Domestic team information
- 1922–1939: Ireland
- 1922–1926: Dublin University

Career statistics
| Competition | First-class |
| Matches | 11 |
| Runs scored | 338 |
| Batting average | 15.36 |
| 100s/50s | –/1 |
| Top score | 51 |
| Balls bowled | 42 |
| Wickets | 0 |
| Bowling average | – |
| 5 wickets in innings | – |
| 10 wickets in match | – |
| Best bowling | – |
| Catches/stumpings | 4/– |
- Source: Cricinfo, 28 October 2018

= David Pigot (cricketer, born 1900) =

Irish cricketer

David Richard Pigot (14 January 1900 - 10 August 1965) was an Irish first-class cricketer.

Pigot was born at Dublin to Alice Maud Knox, and her husband, John Henry Pigot, who would serve as president of the Irish Cricket Union from 1925-1928. He was educated at Mount St Benedict's College in Gorey, County Wexford, before attending St Stephen's Green School in Dublin. From there, he went up to Trinity College, Dublin in 1917, where he was a member of Dublin University Cricket Club.

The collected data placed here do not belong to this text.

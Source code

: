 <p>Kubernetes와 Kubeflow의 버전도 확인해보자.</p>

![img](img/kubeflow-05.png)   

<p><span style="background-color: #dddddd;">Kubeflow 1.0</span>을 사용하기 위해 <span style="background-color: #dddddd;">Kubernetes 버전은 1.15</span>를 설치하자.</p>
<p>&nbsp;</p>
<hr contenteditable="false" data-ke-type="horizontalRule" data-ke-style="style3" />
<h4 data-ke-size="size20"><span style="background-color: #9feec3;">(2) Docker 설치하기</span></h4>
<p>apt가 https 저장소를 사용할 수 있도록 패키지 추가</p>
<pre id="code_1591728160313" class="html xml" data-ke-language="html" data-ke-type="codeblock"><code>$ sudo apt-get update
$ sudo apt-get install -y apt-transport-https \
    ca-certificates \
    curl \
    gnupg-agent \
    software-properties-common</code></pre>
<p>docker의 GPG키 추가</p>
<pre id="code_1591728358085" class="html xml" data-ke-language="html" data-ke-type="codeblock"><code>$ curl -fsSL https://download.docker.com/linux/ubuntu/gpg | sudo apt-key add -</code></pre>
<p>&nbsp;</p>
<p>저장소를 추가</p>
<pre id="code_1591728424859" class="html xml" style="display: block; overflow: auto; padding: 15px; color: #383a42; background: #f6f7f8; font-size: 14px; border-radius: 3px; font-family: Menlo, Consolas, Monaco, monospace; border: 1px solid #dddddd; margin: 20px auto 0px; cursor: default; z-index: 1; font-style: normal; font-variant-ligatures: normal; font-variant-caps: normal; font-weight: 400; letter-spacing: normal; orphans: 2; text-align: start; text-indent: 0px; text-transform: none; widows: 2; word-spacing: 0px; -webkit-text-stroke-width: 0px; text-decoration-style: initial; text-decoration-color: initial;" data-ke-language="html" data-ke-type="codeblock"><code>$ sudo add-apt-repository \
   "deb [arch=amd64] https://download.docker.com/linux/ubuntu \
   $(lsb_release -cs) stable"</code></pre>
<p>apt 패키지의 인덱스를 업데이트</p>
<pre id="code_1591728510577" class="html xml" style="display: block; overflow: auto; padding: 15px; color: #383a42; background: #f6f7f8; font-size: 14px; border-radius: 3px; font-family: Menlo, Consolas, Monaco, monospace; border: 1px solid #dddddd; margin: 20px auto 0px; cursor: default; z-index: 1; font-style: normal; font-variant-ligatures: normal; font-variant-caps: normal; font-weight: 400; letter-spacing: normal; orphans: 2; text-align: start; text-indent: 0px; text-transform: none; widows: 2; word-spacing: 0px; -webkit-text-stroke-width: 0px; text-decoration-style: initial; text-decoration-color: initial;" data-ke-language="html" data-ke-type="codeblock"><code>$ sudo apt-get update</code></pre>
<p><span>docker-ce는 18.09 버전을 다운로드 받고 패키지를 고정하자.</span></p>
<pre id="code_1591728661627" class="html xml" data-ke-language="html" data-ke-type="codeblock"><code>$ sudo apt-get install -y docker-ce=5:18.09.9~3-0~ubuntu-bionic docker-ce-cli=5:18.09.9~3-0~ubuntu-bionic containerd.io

It was for Dublin University that he made his debut in first-class cricket for, against Essex at Brentwood as part of the clubs 1922 tour of England. Following this match, Pigot travelled up to Glasgow, where he made his debut for Ireland against Scotland. He played in the Ireland v Scotland first-class fixture of 1923, before a gap of three years before his next appearance in first-class cricket, which came for Dublin University against Northamptonshire at College Park. His next first-class appearance for Ireland didn't come until 1931, with Pigot playing intermittently for Ireland in the 1930s. His final first-class match came in the Ireland v Scotland fixture of 1939 at Dublin. Playing a total of eleven first-class matches, he scored 338 runs at an average of 15.36, with a high score of 51. This score, which was his only first-class half century, came against Scotland in 1922. He continued to play club cricket until 1945 for Phoenix, alongside his work as a solicitor.

He had married Meta Violet Blood-Smyth in January 1928, with the couple having three sons, one of whom, David Jr., also played first-class cricket. Outside of cricket, Pigot's other interests included rugby union, where he played for Lansdowne Football Club. He was also a bridge player, which he represented Ireland in for twenty years, as well as being the Irish delegate to the European Bridge League. Pigot died at Sandymount in August 1965 and was buried at Glasnevin Cemetery. Other notable family members include his brother, James Pigot, who played first-class cricket. His great grandfather was the judge David Richard Pigot.